Review of
"Investigating the replicability of preclinical cancer biology"

Review of "Investigating the replicability of preclinical cancer biology"

Submitted by mjbeyeler  

June 27, 2024, 8:09 a.m.

Lead reviewer

mjbeyeler

Review Body

Reproducibility

Did you manage to reproduce it?
Partially Reproducible
Reproducibility rating
How much of the paper did you manage to reproduce?
4 / 10
Briefly describe the procedure followed/tools used to reproduce it

The authors shared their code on a dedicated OSF website, that you can find here: https://osf.io/collections/rpcb/discover?collectedType=Meta-analysis%20paper

We browsed this website and found individual scripts reproducing results from individual papers, and a shared Github repository that produces a central meta-analysis table in the paper.
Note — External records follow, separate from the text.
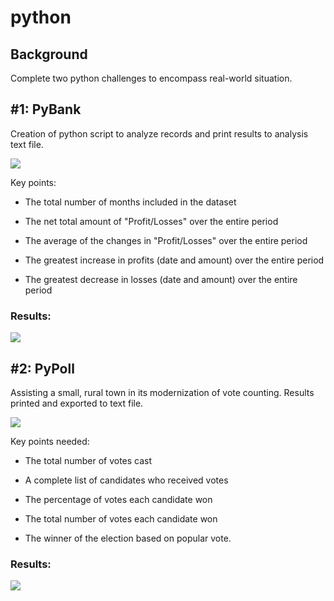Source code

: # python

## Background 

Complete two python challenges to encompass real-world situation. 

## #1: PyBank

Creation of python script to analyze records and print results to analysis text file. 

![](https://github.com/staceyj118/python/blob/main/Images/revenue-per-lead.png?raw=true)

Key points: 

  * The total number of months included in the dataset

  * The net total amount of "Profit/Losses" over the entire period

  * The average of the changes in "Profit/Losses" over the entire period

  * The greatest increase in profits (date and amount) over the entire period

  * The greatest decrease in losses (date and amount) over the entire period

### Results: 

![](https://github.com/staceyj118/python/blob/main/Images/Financial%20Analysis.PNG?raw=true)


## #2: PyPoll

Assisting a small, rural town in its modernization of vote counting. Results printed and exported to text file. 

![](https://github.com/staceyj118/python/blob/main/Images/Vote_counting.png?raw=true)

Key points needed: 

  * The total number of votes cast

  * A complete list of candidates who received votes

  * The percentage of votes each candidate won

  * The total number of votes each candidate won

  * The winner of the election based on popular vote.

### Results:

![](https://github.com/staceyj118/python/blob/main/Images/Vote%20Summary.PNG?raw=true) 
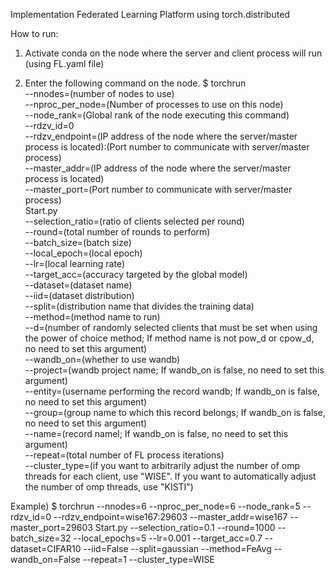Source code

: Implementation Federated Learning Platform using torch.distributed

How to run:

1. Activate conda on the node where the server and client process will run (using FL.yaml file)
   
2. Enter the following command on the node.
$ torchrun \
--nnodes=(number of nodes to use) \
--nproc_per_node=(Number of processes to use on this node) \
--node_rank=(Global rank of the node executing this command) \
--rdzv_id=0 \
--rdzv_endpoint=(IP address of the node where the server/master process is located):(Port number to communicate with server/master process) \
--master_addr=(IP address of the node where the server/master process is located) \
--master_port=(Port number to communicate with server/master process) \
Start.py \
--selection_ratio=(ratio of clients selected per round) \
--round=(total number of rounds to perform) \
--batch_size=(batch size) \
--local_epoch=(local epoch) \
--lr=(local learning rate) \
--target_acc=(accuracy targeted by the global model) \
--dataset=(dataset name) \
--iid=(dataset distribution) \
--split=(distribution name that divides the training data) \
--method=(method name to run) \
--d=(number of randomly selected clients that must be set when using the power of choice method; If method name is not pow_d or cpow_d, no need to set this argument) \
--wandb_on=(whether to use wandb) \
--project=(wandb project name; If wandb_on is false, no need to set this argument) \
--entity=(username performing the record wandb; If wandb_on is false, no need to set this argument) \
--group=(group name to which this record belongs; If wandb_on is false, no need to set this argument) \
--name=(record namel; If wandb_on is false, no need to set this argument) \
--repeat=(total number of FL process iterations) \
--cluster_type=(if you want to arbitrarily adjust the number of omp threads for each client, use "WISE". If you want to automatically adjust the number of omp threads, use "KISTI")

Example) 
$ torchrun --nnodes=6 --nproc_per_node=6 --node_rank=5 --rdzv_id=0 --rdzv_endpoint=wise167:29603 --master_addr=wise167 --master_port=29603 Start.py --selection_ratio=0.1 --round=1000 --batch_size=32 --local_epochs=5 --lr=0.001 --target_acc=0.7 --dataset=CIFAR10 --iid=False --split=gaussian --method=FeAvg --wandb_on=False --repeat=1 --cluster_type=WISE

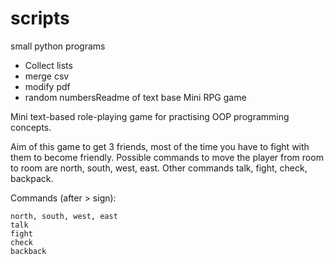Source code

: # scripts
small python programs

* Collect lists
* merge csv
* modify pdf
* random numbersReadme of text base Mini RPG game

Mini text-based role-playing game for practising OOP programming concepts.

Aim of this game to get 3 friends, most of the time you have to fight with them to become friendly. Possible commands to move the player from room to room are north, south, west, east. Other commands talk, fight, check, backpack.

Commands (after > sign):

    north, south, west, east
    talk
    fight
    check
    backback
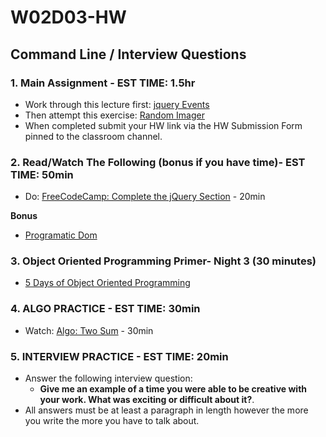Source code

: # W02D03-HW

## Command Line / Interview Questions

### 1. Main Assignment - EST TIME: 1.5hr
- Work through this lecture first: [jquery Events](https://git.generalassemb.ly/SEIR-329/js-programmatic-dom-and-events/tree/master/instructor_notes)
- Then attempt this exercise: [Random Imager](./random-imager.md)
- When completed submit your HW link via the HW Submission Form pinned to the classroom channel.


### 2. Read/Watch The Following (bonus if you have time)- EST TIME: 50min
 - Do: [FreeCodeCamp: Complete the jQuery Section](https://learn.freecodecamp.org/front-end-libraries/jquery) - 20min
 
 **Bonus**
 - [Programatic Dom](https://git.generalassemb.ly/SEIR-831/js-programmatic-dom-and-events/blob/master/instructor_notes/programmatic_dom.md)

### 3. Object Oriented Programming Primer- Night 3 (30 minutes)

- [ 5 Days of Object Oriented Programming ](https://git.generalassemb.ly/SEIR-329/5daysofOOP)

### 4. ALGO PRACTICE - EST TIME: 30min

 - Watch: [Algo: Two Sum](https://www.youtube.com/watch?v=0bNNDfhgtCA&t=1s) - 30min


### 5.  INTERVIEW PRACTICE - EST TIME: 20min


- Answer the following interview question: 
    - **Give me an example of a time you were able to be creative with your work. What was exciting or difficult about it?**.
- All answers must be at least a paragraph in length however the more you write the more you have to talk about.

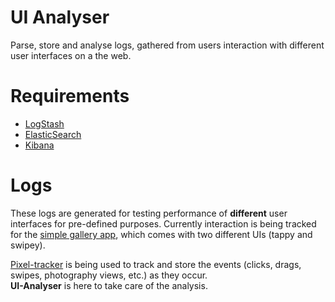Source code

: # UI Analyser

Parse, store and analyse logs, gathered from users interaction with
different user interfaces on a the web.

# Requirements

* [LogStash](http://logstash.net/)
* [ElasticSearch](http://www.elasticsearch.org/)
* [Kibana](http://www.elasticsearch.org/overview/kibana/)

# Logs

These logs are generated for testing performance of **different** user interfaces for pre-defined purposes.
Currently interaction is being tracked for the [simple gallery app](https://github.com/sedovsek/gallery-ui), which comes with two different UIs (tappy and swipey).

[Pixel-tracker](https://github.com/sedovsek/gallery-ui/tree/master/tracker) is being used to track and store the events (clicks, drags, swipes, photography views, etc.) as they occur.  
**UI-Analyser** is here to take care of the analysis.
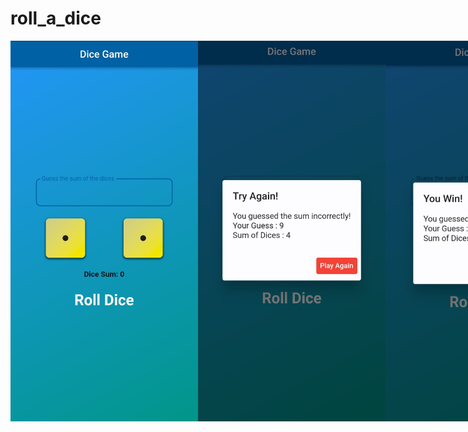 # roll_a_dice

<div style="display:flex;justify-content:space-between;">
  <img src="assets/images/ss-1.jpg" alt="Screenshot 1" width="300">
  <img src="assets/images/ss-2.jpg" alt="Screenshot 2" width="300">
  <img src="assets/images/ss-3.jpg" alt="Screenshot 3" width="300">
  <img src="assets/images/ss-4.jpg" alt="Screenshot 4" width="300">
</div>

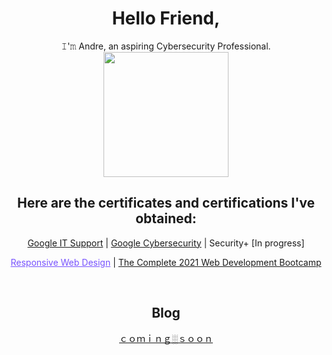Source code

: <h1 align='center'>Hello Friend,</h1>

<p align='center'>𝙸'𝚖 Andre, an aspiring Cybersecurity Professional.
<br />
  
  
<img width='200' height='200' src="https://plextrac.com/wp-content/uploads/2019/12/PenetrationTestReporting.png" />
</p>
<h2 align='center'>  Here are the certificates and certifications I've obtained: </h2>

<p align='center'> <a href="https://coursera.org/share/110fb38a25441e52b3d06a1d01191dd0">Google IT Support</a> | <a href="https://www.coursera.org/account/accomplishments/specialization/7EAECC7RDLZW"> Google Cybersecurity</a> | Security+ [In progress] </p>
<p align='center'> <a href="https://www.freecodecamp.org/certification/andrevu/responsive-web-design" style="color: #7752FE;">Responsive Web Design</a> | <a href="https://www.udemy.com/certificate/UC-43a4d119-f9f0-4838-80e9-99366e0be4d3/">The Complete 2021 Web Development Bootcamp</a> </p>
<br />

<h2 align='center'> Blog </h3>
<p align='center'><a href="">ｃｏｍｉｎｇ░ｓｏｏｎ</a></p>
We first thought of making the shared scripts work on Google Colab, to make the work more accessible to interested researchers. Due to Colab limitations, we then moved to our inhouse Servers, using RStudio Server, and then finally switched to rocker (Docker for R), to work with a compatible old R version.

Briefly describe your familiarity with the procedure/tools used by the paper.

I'm not very familiar with cancer research, but this meta-analysis is mostly an aggregation of statistical effect sizes, which I am familar with, and it is done in R, a language I am familiar with.

Which type of operating system were you working in?
Linux/FreeBSD or other Open Source Operating system
What additional software did you need to install?
  • Docker container with a compatible R version.
What software did you use

R inside a rocker Docker container, with R version 4.01 installed in it.

What were the main challenges you ran into (if any)?
  • dealing with dependencies to get the scripts working
  • Docker container with the old R version not working anymore, so we had to switch to rocker
  • making system-wide installs work inside the Docker container
What were the positive features of this approach?

Having a Docker container with all the necessary dependencies installed within will increase the reproducibility of the work by a lot.

It will be much easier for researchers to inspect the figures, make slight changes to methods and inspect how that affects results.

It took us almost a full day to make some key scripts working. with a functional Docker container this would be immediate.

Any other comments/suggestions on the reproducibility approach?

The researchers should have shared a Docker container or something similar. Their R lockfile was not enough, because it's not compatible with current R version.


Documentation

Documentation rating
How well was the material documented?
7 / 10
How could the documentation be improved?

Create documentation as step by step guide to get scripts working from scratch, and they should test that this is actually working.

What do you like about the documentation?

All the scripts and data are findable on the OSF repository, this is often not the case, and a big positive!

After attempting to reproduce, how familiar do you feel with the code and methods used in the paper?
8 / 10
Any suggestions on how the analysis could be made more transparent?

ChatGPT comments on lines of code :)


Reusability

Reusability rating
Rate the project on reusability of the material
7 / 10
Permissive Data license included:  
Permissive Code license included:  

Any suggestions on how the project could be more reusable?

Repo doesn't have a license at all, which means ALL RIGHTS RESERVED, project cannot be reused and built on at all!!



Any final comments

This reprohack was a great idea. I hope it will be continued.